Lamoureux Centenaire Debussy au TCE
Le programme s'ouvre par Nocturnes puis La Mer, créées par l'Orchestre Lamoureux en 1900 et 1904. Comme il est coutumier pour un hommage, la phalange semble s'incliner respectueusement sur la partition comme s'il s'agissait de la dépouille du maître : le jeu est délicat et précautionneux. Les timbres sont tous là, mais feutrés, pour quelques temps seulement. Une formidable énergie surgit en effet telle une houle : grâce en soit rendue à Michel Plasson, jeune et sémillant chef de 84 ans. Alors qu'il gravit avec peine son pupitre (soutenu par un musicien), il finit par littéralement surfer sur La Mer et même bondir ! Les cuivres et bois sont ainsi énergiques, tout en restant ouatés, en soutien de cordes dirigées d'un sourire ou d'une chatouille. Le souffle du public est suspendu à celui du cor anglais, caressant harpes et pizzicati. L'élan des fêtes amène un crescendo percussif animé (rappelant le Boléro de Ravel), avant que des sirènes n'accostent sur scène : femmes appartenant au Chœur Philharmonique du COGE (Chœurs et Orchestres des Grandes Écoles), en vocalises sans paroles, ondoyant sur les polyrythmies ternaires du ruisseau orchestral (hélas, force sera de constater que lorsque les hommes se joindront à leurs comparses pour former le chœur de l'œuvre suivante, L’Enfant prodigue, l'ensemble choral sera réduit à un rôle de figuration visuelle : les lèvres se mouvant sans qu'il soit possible d'en percevoir le moindre son).
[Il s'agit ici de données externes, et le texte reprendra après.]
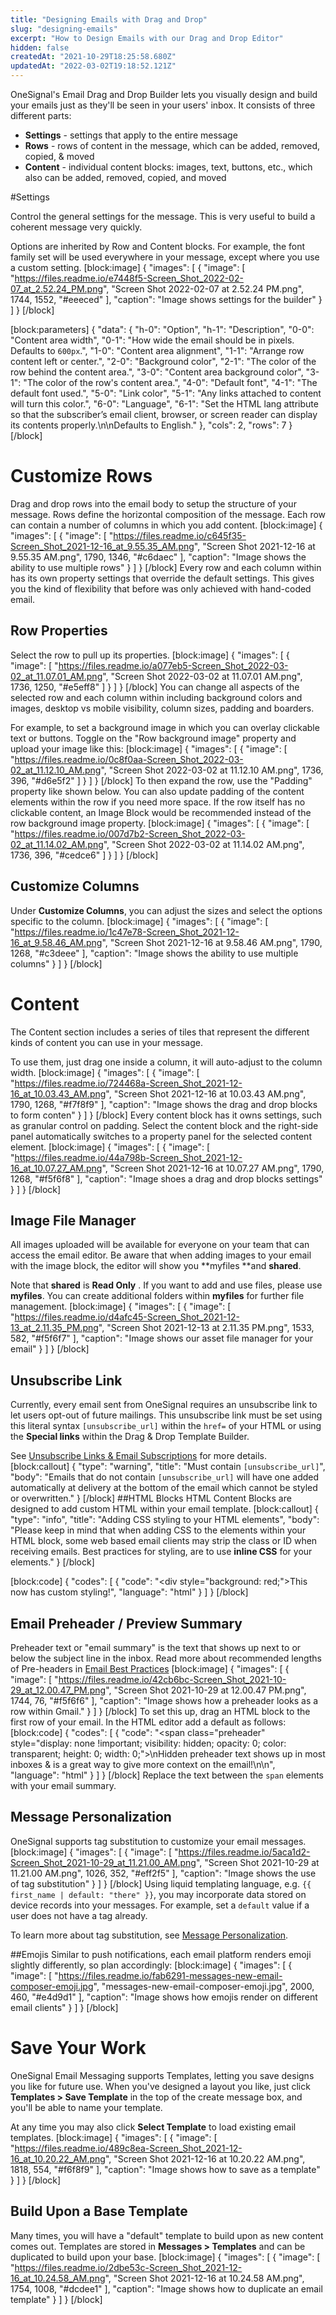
 ```yaml
---
title: "Designing Emails with Drag and Drop"
slug: "designing-emails"
excerpt: "How to Design Emails with our Drag and Drop Editor"
hidden: false
createdAt: "2021-10-29T18:25:58.680Z"
updatedAt: "2022-03-02T19:18:52.121Z"
---
```

OneSignal's Email Drag and Drop Builder lets you visually design and build your emails just as they'll be seen in your users' inbox. It consists of three different parts:
* **Settings** - settings that apply to the entire message
* **Rows** - rows of content in the message, which can be added, removed, copied, & moved
* **Content** - individual content blocks: images, text, buttons, etc., which also can be added, removed, copied, and moved

#Settings

Control the general settings for the message. This is very useful to build a coherent message very quickly.

Options are inherited by Row and Content blocks. For example, the font family set will be used everywhere in your message, except where you use a custom setting.
[block:image]
{
  "images": [
    {
      "image": [
        "https://files.readme.io/e7448f5-Screen_Shot_2022-02-07_at_2.52.24_PM.png",
        "Screen Shot 2022-02-07 at 2.52.24 PM.png",
        1744,
        1552,
        "#eeeced"
      ],
      "caption": "Image shows settings for the builder"
    }
  ]
}
[/block]

[block:parameters]
{
  "data": {
    "h-0": "Option",
    "h-1": "Description",
    "0-0": "Content area width",
    "0-1": "How wide the email should be in pixels. Defaults to `600px`.",
    "1-0": "Content area alignment",
    "1-1": "Arrange row content left or center.",
    "2-0": "Background color",
    "2-1": "The color of the row behind the content area.",
    "3-0": "Content area background color",
    "3-1": "The color of the row's content area.",
    "4-0": "Default font",
    "4-1": "The default font used.",
    "5-0": "Link color",
    "5-1": "Any links attached to content will turn this color.",
    "6-0": "Language",
    "6-1": "Set the HTML lang attribute so that the subscriber’s email client, browser, or screen reader can display its contents properly.\n\nDefaults to English."
  },
  "cols": 2,
  "rows": 7
}
[/block]
# Customize Rows
Drag and drop rows into the email body to setup the structure of your message. Rows define the horizontal composition of the message. Each row can contain a number of columns in which you add content.
[block:image]
{
  "images": [
    {
      "image": [
        "https://files.readme.io/c645f35-Screen_Shot_2021-12-16_at_9.55.35_AM.png",
        "Screen Shot 2021-12-16 at 9.55.35 AM.png",
        1790,
        1346,
        "#c6daec"
      ],
      "caption": "Image shows the ability to use multiple rows"
    }
  ]
}
[/block]
Every row and each column within has its own property settings that override the default settings. This gives you the kind of flexibility that before was only achieved with hand-coded email.


## Row Properties

Select the row to pull up its properties.
[block:image]
{
  "images": [
    {
      "image": [
        "https://files.readme.io/a077eb5-Screen_Shot_2022-03-02_at_11.07.01_AM.png",
        "Screen Shot 2022-03-02 at 11.07.01 AM.png",
        1736,
        1250,
        "#e5eff8"
      ]
    }
  ]
}
[/block]
You can change all aspects of the selected row and each column within including background colors and images, desktop vs mobile visibility, column sizes, padding and boarders.

For example, to set a background image in which you can overlay clickable text or buttons. Toggle on the "Row background image" property and upload your image like this:
[block:image]
{
  "images": [
    {
      "image": [
        "https://files.readme.io/0c8f0aa-Screen_Shot_2022-03-02_at_11.12.10_AM.png",
        "Screen Shot 2022-03-02 at 11.12.10 AM.png",
        1736,
        396,
        "#d6e5f2"
      ]
    }
  ]
}
[/block]
To then expand the row, use the "Padding" property like shown below. You can also update padding of the content elements within the row if you need more space. If the row itself has no clickable content, an Image Block would be recommended instead of the row background image property.
[block:image]
{
  "images": [
    {
      "image": [
        "https://files.readme.io/007d7b2-Screen_Shot_2022-03-02_at_11.14.02_AM.png",
        "Screen Shot 2022-03-02 at 11.14.02 AM.png",
        1736,
        396,
        "#cedce6"
      ]
    }
  ]
}
[/block]
## Customize Columns
Under **Customize Columns**, you can adjust the sizes and select the options specific to the column.
[block:image]
{
  "images": [
    {
      "image": [
        "https://files.readme.io/1c47e78-Screen_Shot_2021-12-16_at_9.58.46_AM.png",
        "Screen Shot 2021-12-16 at 9.58.46 AM.png",
        1790,
        1268,
        "#c3deee"
      ],
      "caption": "Image shows the ability to use multiple columns"
    }
  ]
}
[/block]
# Content
The Content section includes a series of tiles that represent the different kinds of content you can use in your message.

To use them, just drag one inside a column, it will auto-adjust to the column width.
[block:image]
{
  "images": [
    {
      "image": [
        "https://files.readme.io/724468a-Screen_Shot_2021-12-16_at_10.03.43_AM.png",
        "Screen Shot 2021-12-16 at 10.03.43 AM.png",
        1790,
        1268,
        "#f7f8f9"
      ],
      "caption": "Image shows the drag and drop blocks to form conten"
    }
  ]
}
[/block]
Every content block has it owns settings, such as granular control on padding. Select the content block and the right-side panel automatically switches to a property panel for the selected content element.
[block:image]
{
  "images": [
    {
      "image": [
        "https://files.readme.io/44a798b-Screen_Shot_2021-12-16_at_10.07.27_AM.png",
        "Screen Shot 2021-12-16 at 10.07.27 AM.png",
        1790,
        1268,
        "#f5f6f8"
      ],
      "caption": "Image shoes a drag and drop blocks settings"
    }
  ]
}
[/block]
## Image File Manager
All images uploaded will be available for everyone on your team that can access the email editor. Be aware that when adding images to your email with the image block, the editor will show you **myfiles **and **shared**. 

Note that **shared** is **Read Only** . If you want to add and use files, please use **myfiles**. You can create additional folders within **myfiles** for further file management.
[block:image]
{
  "images": [
    {
      "image": [
        "https://files.readme.io/d4afc45-Screen_Shot_2021-12-13_at_2.11.35_PM.png",
        "Screen Shot 2021-12-13 at 2.11.35 PM.png",
        1533,
        582,
        "#f5f6f7"
      ],
      "caption": "Image shows our asset file manager for your email"
    }
  ]
}
[/block]

## Unsubscribe Link
Currently, every email sent from OneSignal requires an unsubscribe link to let users opt-out of future mailings. This unsubscribe link must be set using this literal syntax `[unsubscribe_url]` within the `href=` of your HTML or using the **Special links** within the Drag & Drop Template Builder.

See <a href="https://documentation.onesignal.com/docs/unsubscribe-links-email-subscriptions" target="_blank">Unsubscribe Links & Email Subscriptions</a> for more details.
[block:callout]
{
  "type": "warning",
  "title": "Must contain `[unsubscribe_url]`",
  "body": "Emails that do not contain `[unsubscribe_url]` will have one added automatically at delivery at the bottom of the email which cannot be styled or overwritten."
}
[/block]
##HTML Blocks
HTML Content Blocks are designed to add custom HTML within your email template. 
[block:callout]
{
  "type": "info",
  "title": "Adding CSS styling to your HTML elements",
  "body": "Please keep in mind that when adding CSS to the elements within your HTML block, some web based email clients may strip the class or ID when receiving emails. Best practices for styling, are to use **inline CSS** for your elements."
}
[/block]

[block:code]
{
  "codes": [
    {
      "code": "<div style=\"background: red;\">This now has custom styling!</div>",
      "language": "html"
    }
  ]
}
[/block]
## Email Preheader / Preview Summary
Preheader text or "email summary" is the text that shows up next to or below the subject line in the inbox. Read more about recommended lengths of Pre-headers in [Email Best Practices](doc:email-best-practices) 
[block:image]
{
  "images": [
    {
      "image": [
        "https://files.readme.io/42cb6bc-Screen_Shot_2021-10-29_at_12.00.47_PM.png",
        "Screen Shot 2021-10-29 at 12.00.47 PM.png",
        1744,
        76,
        "#f5f6f6"
      ],
      "caption": "Image shows how a preheader looks as a row within Gmail."
    }
  ]
}
[/block]
To set this up, drag an HTML block to the first row of your email. In the HTML editor add a default as follows:
[block:code]
{
  "codes": [
    {
      "code": "<span class=\"preheader\" style=\"display: none !important; visibility: hidden; opacity: 0; color: transparent; height: 0; width: 0;\">\nHidden preheader text shows up in most inboxes &amp; is a great way to give more context on the email!\n</span>\n",
      "language": "html"
    }
  ]
}
[/block]
Replace the text between the `span` elements with your email summary.

## Message Personalization
OneSignal supports tag substitution to customize your email messages.
[block:image]
{
  "images": [
    {
      "image": [
        "https://files.readme.io/5aca1d2-Screen_Shot_2021-10-29_at_11.21.00_AM.png",
        "Screen Shot 2021-10-29 at 11.21.00 AM.png",
        1026,
        352,
        "#eff2f5"
      ],
      "caption": "Image shows the use of tag substitution"
    }
  ]
}
[/block]
Using liquid templating language, e.g. `{{ first_name | default: "there" }}`, you may incorporate data stored on device records into your messages. For example, set a `default` value if a user does not have a tag already.

To learn more about tag substitution, see <a href="doc:personalization" target="_blank">Message Personalization</a>.

##Emojis
Similar to push notifications, each email platform renders emoji slightly differently, so plan accordingly:
[block:image]
{
  "images": [
    {
      "image": [
        "https://files.readme.io/fab6291-messages-new-email-composer-emoji.jpg",
        "messages-new-email-composer-emoji.jpg",
        2000,
        460,
        "#e4d9d1"
      ],
      "caption": "Image shows how emojis render on different email clients"
    }
  ]
}
[/block]

# Save Your Work
OneSignal Email Messaging supports Templates, letting you save designs you like for future use. When you've designed a layout you like, just click **Templates > Save Template** in the top of the create message box, and you'll be able to name your template. 

At any time you may also click **Select Template** to load existing email templates.
[block:image]
{
  "images": [
    {
      "image": [
        "https://files.readme.io/489c8ea-Screen_Shot_2021-12-16_at_10.20.22_AM.png",
        "Screen Shot 2021-12-16 at 10.20.22 AM.png",
        1818,
        554,
        "#f6f8f9"
      ],
      "caption": "Image shows how to save as a template"
    }
  ]
}
[/block]
## Build Upon a Base Template
Many times, you will have a "default" template to build upon as new content comes out. Templates are stored in **Messages > Templates** and can be duplicated to build upon your base.
[block:image]
{
  "images": [
    {
      "image": [
        "https://files.readme.io/2dbe53c-Screen_Shot_2021-12-16_at_10.24.58_AM.png",
        "Screen Shot 2021-12-16 at 10.24.58 AM.png",
        1754,
        1008,
        "#dcdee1"
      ],
      "caption": "Image shows how to duplicate an email template"
    }
  ]
}
[/block]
L'Enfant prodigue (cantate couronnant la fin de l'apprentissage de Claude Debussy au Conservatoire par un Prix de Rome) est interprété par un trio de solistes qui n'ont rien de débutants. La soprano Annick Massis épanche tout le métier de sa voix ample et large, comme l'émotion de cette mère pleurant son fils. Le vibrato est extrêmement large, au point qu'il semble parfois enlever l'accroche vocale, mais la note conserve sa fréquence pivot. Toujours juste, la ligne est de surcroît parfaitement en rythme (malgré ou plutôt nonobstant cette largesse). Comme pour ses deux collègues solistes, l'absence de sur-titres touche ici à l'évidence tant la prononciation est modèle.
Le ténor Julien Dran compense un volume sonore mesuré et des aigus serrés par la douceur et la noblesse de son articulation, comme de son port (rehaussé par un costume et une coiffure impeccables). Dès lors, même ce léger chuintement sur les consonnes devient charmant (un peu british, ce qui aurait ravi l'anglophile Debussy). Les retrouvailles de son personnage avec sa mère ont toute l'émotion d'un duo d'amour bel cantiste, mais avec la splendeur de l'articulation musicale et linguistique française : "Par ton seul repentir, Enfant tu me désarmes," auquel le fils répond "Pour te bénir, ma vie, hélas! sera trop brève: Je m'humilie, à tes genoux."
Effectuer un remplacement ajoute toujours une dose de stress au nouvel interprète, dont il est attendu qu'il soit, autant que faire se peut, à la hauteur de l'artiste initialement prévu. Le baryton Pierre-Yves Pruvot relevait donc ce défi en remplacement d'Alexandre Duhamel (souffrant sans doute encore des conséquences de son allergie au maquillage qui l'avait gêné durant la Carmen de Montpellier). Pruvot réussit la gageure avec un éclat tonnant, dès sa première phrase ("Eh bien, encore des pleurs !"). Davantage encore, les auditeurs trouveront excellente (voire même démesurée) la prestation sonore du chanteur, appelé à se produire sur de très grandes scènes, s'il sait tenir en longueur et en durée un tel potentiel.
Le concert finit dans un triomphe d'applaudissements, en attendant certainement le prochain centenaire, puis le millénaire Debussy.